Posted: **Thu Jul 09, 2015 3:39 pm**

Hi,

Schol-R-LEA wrote:@SpyderTL: are you familiar with Project Xanadu and the concepts behind xanalogical document storage? One of my primary goals in Kether is to implement xanalogical storage (independent of the current PX code base, but with the idea licensed from Nelson) rather than a file system.

For those unfamiliar with it - which will probably be the majority of those reading this - the idea is simple, but difficult to implement, and often poorly explained (including by Ted Nelson, sadly; while he's good at inspiring enthusiasm, he has a lot of trouble getting the idea across). From a technical perspective, the core of a xanalogical system is a collection of out-of-band internal hyperlinks to fragments of data, each of which holds the information about the source, creation date, size, ownership, visibility and format of the data fragment. Each document consists of several such links.

Your explanation makes perfect sense to me, and it actually sounds like a good idea with multiple benefits.

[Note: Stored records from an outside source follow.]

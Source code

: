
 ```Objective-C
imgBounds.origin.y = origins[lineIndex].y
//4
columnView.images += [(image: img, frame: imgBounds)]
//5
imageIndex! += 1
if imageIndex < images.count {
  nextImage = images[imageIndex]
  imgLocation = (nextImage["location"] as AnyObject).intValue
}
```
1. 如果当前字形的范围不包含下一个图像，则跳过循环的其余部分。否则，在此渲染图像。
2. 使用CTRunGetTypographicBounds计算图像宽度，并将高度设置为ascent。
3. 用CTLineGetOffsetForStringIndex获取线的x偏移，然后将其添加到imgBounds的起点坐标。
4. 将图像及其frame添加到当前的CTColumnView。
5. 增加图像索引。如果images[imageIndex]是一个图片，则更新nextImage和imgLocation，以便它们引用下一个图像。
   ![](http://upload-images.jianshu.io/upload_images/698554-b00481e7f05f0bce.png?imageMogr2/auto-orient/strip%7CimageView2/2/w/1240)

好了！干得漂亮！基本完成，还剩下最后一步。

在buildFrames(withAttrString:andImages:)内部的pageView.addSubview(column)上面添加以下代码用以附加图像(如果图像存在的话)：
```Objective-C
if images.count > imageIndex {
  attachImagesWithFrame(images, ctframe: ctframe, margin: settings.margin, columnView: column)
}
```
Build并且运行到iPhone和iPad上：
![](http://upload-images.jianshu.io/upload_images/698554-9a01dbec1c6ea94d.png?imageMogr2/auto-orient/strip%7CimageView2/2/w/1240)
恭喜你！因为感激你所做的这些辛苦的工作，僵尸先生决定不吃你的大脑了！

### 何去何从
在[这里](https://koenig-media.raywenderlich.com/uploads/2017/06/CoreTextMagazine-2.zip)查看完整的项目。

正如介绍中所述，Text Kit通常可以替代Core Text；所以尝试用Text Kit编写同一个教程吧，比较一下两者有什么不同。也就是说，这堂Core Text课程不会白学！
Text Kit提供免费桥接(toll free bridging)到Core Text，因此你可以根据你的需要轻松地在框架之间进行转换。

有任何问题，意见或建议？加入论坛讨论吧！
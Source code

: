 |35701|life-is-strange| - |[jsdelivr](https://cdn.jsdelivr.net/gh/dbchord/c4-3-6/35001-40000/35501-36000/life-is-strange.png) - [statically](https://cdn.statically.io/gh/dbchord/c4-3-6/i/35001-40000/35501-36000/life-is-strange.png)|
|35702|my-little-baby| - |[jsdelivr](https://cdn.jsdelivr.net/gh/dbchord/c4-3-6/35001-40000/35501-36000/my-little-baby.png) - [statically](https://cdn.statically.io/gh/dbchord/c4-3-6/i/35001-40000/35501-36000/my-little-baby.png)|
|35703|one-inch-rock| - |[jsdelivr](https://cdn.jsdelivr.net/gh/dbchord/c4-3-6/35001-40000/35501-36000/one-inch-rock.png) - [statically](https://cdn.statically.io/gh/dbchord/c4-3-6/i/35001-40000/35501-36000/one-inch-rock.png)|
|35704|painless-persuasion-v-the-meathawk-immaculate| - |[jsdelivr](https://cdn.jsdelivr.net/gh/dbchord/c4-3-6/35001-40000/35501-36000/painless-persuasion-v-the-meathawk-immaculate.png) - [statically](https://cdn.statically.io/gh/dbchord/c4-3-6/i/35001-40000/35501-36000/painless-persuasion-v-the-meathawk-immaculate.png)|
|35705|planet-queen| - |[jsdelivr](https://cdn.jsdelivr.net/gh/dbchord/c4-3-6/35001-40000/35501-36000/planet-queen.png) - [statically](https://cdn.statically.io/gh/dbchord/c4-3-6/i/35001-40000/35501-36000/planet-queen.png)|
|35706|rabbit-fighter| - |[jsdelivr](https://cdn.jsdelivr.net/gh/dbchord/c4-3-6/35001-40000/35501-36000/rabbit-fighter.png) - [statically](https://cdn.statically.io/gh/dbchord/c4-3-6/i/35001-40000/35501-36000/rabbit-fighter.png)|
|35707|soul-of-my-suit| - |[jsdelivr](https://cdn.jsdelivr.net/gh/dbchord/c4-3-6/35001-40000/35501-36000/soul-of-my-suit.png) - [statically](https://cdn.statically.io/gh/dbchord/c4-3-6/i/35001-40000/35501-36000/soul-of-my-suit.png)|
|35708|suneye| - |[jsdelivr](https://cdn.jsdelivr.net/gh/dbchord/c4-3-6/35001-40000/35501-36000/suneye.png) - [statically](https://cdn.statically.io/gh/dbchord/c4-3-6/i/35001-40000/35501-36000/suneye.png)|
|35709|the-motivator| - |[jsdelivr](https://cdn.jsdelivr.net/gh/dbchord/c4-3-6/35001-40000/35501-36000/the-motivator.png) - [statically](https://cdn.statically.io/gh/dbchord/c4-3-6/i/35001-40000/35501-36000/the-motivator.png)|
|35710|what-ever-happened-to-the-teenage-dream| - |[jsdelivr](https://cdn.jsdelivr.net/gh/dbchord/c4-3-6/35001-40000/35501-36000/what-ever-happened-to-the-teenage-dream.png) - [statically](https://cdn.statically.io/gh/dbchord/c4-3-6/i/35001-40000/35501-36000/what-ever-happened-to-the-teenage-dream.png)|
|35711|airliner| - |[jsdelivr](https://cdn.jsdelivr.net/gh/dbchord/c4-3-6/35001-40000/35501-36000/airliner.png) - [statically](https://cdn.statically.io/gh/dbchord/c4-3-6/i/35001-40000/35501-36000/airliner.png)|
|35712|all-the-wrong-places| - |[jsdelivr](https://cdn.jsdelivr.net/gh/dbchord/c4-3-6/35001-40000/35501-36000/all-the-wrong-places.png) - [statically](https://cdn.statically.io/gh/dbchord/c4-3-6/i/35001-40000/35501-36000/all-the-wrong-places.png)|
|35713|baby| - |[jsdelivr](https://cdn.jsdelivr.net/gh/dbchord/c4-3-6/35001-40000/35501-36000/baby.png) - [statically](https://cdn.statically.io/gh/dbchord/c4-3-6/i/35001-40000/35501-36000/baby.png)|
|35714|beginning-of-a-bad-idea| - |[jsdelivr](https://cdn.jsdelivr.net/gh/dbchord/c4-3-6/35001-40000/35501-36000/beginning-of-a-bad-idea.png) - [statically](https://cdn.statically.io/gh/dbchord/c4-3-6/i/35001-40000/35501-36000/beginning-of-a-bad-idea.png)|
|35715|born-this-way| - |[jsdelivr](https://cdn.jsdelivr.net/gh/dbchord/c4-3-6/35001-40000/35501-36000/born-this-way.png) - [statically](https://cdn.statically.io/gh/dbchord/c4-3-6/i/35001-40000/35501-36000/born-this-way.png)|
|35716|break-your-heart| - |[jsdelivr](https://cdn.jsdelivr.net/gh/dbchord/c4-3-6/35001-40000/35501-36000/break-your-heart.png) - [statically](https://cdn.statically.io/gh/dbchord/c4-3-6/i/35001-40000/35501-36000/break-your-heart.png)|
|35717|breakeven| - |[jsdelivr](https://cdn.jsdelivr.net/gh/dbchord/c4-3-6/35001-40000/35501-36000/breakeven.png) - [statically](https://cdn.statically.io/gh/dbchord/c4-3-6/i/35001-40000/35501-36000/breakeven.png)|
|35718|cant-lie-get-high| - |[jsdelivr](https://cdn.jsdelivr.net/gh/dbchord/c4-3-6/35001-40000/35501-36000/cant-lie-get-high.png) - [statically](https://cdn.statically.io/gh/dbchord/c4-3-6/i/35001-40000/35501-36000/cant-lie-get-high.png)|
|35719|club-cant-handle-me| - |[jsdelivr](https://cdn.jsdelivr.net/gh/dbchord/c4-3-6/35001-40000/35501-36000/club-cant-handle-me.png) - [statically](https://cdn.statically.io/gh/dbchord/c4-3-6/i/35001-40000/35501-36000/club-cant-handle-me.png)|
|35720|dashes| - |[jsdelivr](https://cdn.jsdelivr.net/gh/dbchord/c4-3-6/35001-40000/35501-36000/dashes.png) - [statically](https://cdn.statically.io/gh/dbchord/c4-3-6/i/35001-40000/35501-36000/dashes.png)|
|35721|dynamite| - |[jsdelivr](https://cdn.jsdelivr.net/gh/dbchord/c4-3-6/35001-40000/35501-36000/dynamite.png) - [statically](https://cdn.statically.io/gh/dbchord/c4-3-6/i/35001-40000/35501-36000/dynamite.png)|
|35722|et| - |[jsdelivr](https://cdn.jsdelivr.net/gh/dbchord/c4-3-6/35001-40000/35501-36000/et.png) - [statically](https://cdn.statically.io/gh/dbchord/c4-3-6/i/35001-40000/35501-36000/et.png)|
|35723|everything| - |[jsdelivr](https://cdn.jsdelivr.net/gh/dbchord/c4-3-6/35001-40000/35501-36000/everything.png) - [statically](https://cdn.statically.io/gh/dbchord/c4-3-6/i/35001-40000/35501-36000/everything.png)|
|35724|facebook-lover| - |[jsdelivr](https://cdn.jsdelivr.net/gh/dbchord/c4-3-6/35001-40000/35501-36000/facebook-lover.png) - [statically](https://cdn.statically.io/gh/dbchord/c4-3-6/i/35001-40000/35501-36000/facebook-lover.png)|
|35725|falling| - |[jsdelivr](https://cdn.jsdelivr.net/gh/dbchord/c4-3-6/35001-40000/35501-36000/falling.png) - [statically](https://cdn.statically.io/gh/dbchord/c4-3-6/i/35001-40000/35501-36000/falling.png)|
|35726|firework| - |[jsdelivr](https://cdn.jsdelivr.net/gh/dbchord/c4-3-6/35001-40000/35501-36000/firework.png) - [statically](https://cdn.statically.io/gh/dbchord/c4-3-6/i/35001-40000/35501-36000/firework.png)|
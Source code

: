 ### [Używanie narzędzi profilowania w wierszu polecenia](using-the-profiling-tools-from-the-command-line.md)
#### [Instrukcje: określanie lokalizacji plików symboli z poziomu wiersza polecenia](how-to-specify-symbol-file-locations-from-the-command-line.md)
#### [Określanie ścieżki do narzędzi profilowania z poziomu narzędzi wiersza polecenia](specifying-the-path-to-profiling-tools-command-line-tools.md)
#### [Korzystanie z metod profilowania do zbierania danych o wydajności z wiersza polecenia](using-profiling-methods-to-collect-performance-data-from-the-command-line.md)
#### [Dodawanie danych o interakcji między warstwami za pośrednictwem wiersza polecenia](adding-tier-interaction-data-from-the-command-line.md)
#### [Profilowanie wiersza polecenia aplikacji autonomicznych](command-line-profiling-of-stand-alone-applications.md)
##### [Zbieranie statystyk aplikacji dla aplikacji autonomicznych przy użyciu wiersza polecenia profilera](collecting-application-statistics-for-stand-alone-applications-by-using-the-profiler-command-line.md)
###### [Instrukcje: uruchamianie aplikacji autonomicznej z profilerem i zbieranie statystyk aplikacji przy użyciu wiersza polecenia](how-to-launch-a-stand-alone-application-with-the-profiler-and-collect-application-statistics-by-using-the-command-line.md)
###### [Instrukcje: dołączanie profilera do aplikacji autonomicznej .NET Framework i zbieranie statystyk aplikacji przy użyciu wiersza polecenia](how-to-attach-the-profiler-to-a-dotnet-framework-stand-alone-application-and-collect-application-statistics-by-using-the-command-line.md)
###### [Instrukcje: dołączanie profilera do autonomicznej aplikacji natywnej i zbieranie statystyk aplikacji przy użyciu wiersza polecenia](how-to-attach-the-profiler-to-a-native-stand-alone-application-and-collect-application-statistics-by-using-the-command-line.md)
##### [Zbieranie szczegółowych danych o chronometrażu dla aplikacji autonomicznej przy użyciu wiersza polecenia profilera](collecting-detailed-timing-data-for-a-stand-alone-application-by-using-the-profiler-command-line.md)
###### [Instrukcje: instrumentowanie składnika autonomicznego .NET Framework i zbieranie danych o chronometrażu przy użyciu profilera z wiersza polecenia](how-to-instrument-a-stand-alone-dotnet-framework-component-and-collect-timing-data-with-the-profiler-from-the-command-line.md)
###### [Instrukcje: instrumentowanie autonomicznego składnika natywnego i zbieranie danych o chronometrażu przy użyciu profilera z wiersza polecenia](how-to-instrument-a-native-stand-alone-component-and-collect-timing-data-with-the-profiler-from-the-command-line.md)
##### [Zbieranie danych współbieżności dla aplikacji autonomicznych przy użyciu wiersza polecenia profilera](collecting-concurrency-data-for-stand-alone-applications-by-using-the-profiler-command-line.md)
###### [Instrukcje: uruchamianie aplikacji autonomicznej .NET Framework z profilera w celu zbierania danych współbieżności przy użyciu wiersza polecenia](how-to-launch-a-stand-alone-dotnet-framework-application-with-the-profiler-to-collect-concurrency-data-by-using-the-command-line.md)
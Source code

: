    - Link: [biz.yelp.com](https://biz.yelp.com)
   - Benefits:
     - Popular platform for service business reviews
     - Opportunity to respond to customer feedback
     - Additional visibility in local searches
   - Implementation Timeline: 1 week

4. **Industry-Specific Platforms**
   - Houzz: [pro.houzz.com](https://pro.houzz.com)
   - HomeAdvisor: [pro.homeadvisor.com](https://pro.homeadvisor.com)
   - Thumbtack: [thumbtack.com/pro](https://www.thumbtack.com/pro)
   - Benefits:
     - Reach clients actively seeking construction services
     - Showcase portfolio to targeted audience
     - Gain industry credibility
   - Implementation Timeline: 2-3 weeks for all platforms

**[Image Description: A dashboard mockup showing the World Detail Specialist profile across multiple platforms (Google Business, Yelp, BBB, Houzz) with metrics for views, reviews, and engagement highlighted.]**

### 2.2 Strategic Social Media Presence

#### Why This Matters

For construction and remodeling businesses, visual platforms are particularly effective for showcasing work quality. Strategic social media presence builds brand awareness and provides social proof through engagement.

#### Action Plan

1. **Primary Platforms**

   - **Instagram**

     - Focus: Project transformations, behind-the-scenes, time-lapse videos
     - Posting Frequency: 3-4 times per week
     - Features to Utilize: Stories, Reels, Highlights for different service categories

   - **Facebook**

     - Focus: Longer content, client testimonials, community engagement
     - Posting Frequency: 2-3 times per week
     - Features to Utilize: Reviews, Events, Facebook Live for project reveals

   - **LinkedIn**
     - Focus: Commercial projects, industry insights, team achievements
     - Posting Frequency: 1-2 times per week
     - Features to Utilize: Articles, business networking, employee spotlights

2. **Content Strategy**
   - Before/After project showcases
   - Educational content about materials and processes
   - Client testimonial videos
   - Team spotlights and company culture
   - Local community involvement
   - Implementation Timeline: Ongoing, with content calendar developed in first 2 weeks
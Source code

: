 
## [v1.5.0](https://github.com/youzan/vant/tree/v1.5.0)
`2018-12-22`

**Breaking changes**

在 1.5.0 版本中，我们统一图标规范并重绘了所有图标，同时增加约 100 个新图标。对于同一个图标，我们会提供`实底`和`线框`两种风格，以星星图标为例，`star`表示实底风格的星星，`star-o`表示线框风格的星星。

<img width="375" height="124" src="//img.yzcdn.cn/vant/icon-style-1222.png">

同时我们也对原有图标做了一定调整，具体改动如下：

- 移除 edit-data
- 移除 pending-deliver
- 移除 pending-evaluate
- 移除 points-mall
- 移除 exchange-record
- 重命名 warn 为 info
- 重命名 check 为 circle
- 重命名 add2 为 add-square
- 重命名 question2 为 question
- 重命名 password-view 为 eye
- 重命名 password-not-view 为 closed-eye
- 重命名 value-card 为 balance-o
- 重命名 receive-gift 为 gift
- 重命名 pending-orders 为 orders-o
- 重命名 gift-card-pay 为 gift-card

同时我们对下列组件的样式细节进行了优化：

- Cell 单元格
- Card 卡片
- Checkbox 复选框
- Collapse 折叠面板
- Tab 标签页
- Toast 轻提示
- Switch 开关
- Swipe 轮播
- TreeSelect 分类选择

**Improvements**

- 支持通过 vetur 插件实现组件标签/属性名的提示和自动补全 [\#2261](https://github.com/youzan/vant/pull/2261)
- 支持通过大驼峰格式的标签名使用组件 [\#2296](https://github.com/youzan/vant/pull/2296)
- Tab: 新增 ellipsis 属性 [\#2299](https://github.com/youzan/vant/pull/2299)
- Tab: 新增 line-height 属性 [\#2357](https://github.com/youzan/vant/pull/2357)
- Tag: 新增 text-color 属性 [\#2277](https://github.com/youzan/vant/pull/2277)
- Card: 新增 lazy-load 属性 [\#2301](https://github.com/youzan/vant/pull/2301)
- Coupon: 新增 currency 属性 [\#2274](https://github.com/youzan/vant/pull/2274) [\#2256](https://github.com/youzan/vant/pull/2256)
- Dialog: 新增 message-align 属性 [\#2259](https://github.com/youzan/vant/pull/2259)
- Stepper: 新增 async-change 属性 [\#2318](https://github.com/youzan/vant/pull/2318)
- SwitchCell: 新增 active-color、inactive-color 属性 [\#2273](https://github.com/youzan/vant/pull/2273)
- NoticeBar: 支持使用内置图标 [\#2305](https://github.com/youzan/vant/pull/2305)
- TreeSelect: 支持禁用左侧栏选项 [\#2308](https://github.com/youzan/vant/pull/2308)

However; I'd replace the word "document" with "file", replace "data segment" with "extent", and replace "logical address" with "extent ID". Basically; instead of saying this:

Documents consist of one or more data segments, where each data segment has a logical address and the same data segment can be used by multiple documents.

It becomes this:

Files consist of one or more extents, where each extent has an ID and the same extent can be used by multiple files.

This makes it easier to understand for people familiar with existing file systems; and lets them concentrate on the differences in how it works rather than the differences in terminology used to describe it (which I suspect is part of the reason why Ted Nelson has trouble explaining it well).

The problems I can see with the idea (the "world wide distributed system" part of it) are that:

it needs some way for software to generate the "permanent universal IDs" that avoids conflicts; where both DNS names and IP addresses can change and some systems simply don't have either.
it needs some way to ensure the "permanent universal IDs" actually are permanent (or at least, to ensure the ID doesn't disappear while there's still something in the world that refers to it)
it needs to be able to withstand malicious participants (e.g. changing an extent's contents without changing its ID or version).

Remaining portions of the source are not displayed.